Imagine that you are on top of the dome. Then, There are an infinite number of curves(see figure) you can move on and still stay on the surface. And, since our location is so symmetric, it does not matter which direction we move in- it will always be the same rate of change in all directions.

But, suppose we were not on such a symmetric location, say a little lower in any direction. Then, with a little more thought we can see that there is exactly one direction in which you must move in order to achieve maximum descent. That is downward on the curve connecting the point you are on to the top of the dome.


As for rigorous proof of this phenomenon,J.M's link in the comments is an excellent resource.


The concept of a direction of fastest descent only makes sense in more than one dimension.
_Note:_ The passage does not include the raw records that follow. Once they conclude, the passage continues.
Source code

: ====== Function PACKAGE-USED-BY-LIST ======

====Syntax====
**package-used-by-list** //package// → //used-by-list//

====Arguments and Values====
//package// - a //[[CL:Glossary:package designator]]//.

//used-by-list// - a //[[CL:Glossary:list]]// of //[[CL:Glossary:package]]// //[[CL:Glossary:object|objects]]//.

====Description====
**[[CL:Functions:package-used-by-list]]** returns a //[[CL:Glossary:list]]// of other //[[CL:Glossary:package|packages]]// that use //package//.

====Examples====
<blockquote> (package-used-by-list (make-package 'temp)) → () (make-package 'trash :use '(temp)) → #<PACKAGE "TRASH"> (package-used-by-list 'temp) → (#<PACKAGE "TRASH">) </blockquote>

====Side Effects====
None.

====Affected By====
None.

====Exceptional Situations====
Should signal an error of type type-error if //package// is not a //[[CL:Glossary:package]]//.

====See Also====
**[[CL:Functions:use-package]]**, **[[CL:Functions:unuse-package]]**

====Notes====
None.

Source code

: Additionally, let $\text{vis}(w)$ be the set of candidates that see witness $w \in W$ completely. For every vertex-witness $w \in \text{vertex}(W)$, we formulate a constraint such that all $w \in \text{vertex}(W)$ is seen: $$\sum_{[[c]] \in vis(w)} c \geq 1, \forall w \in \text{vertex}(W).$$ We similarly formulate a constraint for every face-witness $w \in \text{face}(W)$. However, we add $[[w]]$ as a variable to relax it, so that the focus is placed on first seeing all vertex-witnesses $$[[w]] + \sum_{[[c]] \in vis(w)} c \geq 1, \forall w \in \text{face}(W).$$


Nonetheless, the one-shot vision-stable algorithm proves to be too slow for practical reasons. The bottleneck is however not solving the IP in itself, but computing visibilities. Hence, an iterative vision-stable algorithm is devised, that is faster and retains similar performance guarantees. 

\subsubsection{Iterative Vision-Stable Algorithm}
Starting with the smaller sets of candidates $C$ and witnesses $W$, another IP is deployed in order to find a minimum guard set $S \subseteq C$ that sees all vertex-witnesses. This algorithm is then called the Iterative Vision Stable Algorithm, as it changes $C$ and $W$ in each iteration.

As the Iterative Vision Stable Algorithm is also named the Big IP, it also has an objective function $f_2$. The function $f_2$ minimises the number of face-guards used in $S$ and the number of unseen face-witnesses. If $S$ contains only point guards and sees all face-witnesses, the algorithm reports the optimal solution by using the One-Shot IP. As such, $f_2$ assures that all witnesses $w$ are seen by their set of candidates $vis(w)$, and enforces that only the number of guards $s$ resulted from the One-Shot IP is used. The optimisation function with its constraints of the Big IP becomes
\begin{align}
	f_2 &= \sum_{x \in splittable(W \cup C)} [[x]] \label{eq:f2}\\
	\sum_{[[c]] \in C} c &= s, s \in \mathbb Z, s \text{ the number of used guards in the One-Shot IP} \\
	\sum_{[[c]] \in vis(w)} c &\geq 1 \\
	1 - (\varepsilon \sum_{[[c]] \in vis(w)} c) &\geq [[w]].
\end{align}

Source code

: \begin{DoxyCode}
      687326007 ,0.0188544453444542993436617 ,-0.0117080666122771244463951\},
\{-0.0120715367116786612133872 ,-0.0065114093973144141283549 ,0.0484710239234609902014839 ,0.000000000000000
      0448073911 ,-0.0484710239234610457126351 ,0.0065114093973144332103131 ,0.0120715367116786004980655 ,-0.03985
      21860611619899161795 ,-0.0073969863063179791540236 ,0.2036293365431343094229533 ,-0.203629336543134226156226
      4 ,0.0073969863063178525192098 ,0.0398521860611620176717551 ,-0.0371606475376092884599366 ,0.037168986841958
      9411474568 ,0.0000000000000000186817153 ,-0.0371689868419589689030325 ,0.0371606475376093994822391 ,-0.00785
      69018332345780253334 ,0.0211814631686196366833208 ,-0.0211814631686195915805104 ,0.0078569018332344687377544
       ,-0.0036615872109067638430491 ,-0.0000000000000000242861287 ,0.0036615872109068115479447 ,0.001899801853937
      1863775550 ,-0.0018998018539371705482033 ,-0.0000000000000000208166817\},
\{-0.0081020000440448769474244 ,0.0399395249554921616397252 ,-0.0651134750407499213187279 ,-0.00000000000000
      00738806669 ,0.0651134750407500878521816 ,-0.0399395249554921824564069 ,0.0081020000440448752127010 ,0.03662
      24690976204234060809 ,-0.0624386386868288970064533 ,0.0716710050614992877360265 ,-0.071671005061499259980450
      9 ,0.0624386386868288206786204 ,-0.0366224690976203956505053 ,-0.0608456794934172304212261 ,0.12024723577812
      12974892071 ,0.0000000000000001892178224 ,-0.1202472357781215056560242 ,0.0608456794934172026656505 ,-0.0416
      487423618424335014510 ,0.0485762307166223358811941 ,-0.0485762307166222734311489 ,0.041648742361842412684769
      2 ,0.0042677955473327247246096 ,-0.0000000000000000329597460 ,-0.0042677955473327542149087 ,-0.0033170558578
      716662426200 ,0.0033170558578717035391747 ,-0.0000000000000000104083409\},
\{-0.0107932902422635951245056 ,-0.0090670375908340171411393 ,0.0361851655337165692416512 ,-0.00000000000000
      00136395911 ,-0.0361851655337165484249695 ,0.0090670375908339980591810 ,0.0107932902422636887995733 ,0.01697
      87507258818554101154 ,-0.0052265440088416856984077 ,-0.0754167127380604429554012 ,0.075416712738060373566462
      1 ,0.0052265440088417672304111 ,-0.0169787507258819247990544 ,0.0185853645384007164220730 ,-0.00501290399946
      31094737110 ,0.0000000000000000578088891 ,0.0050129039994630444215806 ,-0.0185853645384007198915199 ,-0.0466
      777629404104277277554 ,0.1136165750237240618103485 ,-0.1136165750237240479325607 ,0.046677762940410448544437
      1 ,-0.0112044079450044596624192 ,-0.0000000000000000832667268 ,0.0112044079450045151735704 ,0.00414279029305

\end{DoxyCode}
In your one-dimensional example, you can only go left or right, and the function increases in one direction and decreases in the other; there's nothing else to compare.

In several dimensions, however, you have a continuum of directions to choose from, and the directional derivative is maximal in the direction of the gradient.


In your example, the gradient at $x= 5$ is $10$, so the negative gradient is $-10$. Since the negative gradient is negative (not neccesarily the case, thinkk about $x= -5$), it decreases fastest in the negative direction.

The gradient can be interpreted as the slope of a tangent. In the one-variable case, the tangent is a line and the slope can be represented as a single number. In the multivariable case, let's say with a function like $f(x, y, z) = x^2 + zy^3 - \frac{x}{y^2}$, the gradient will be a vector with corresponding to the direction of fastest ascent. Which means the fastest descent will be the opposite direction: the direction of the negative gradient.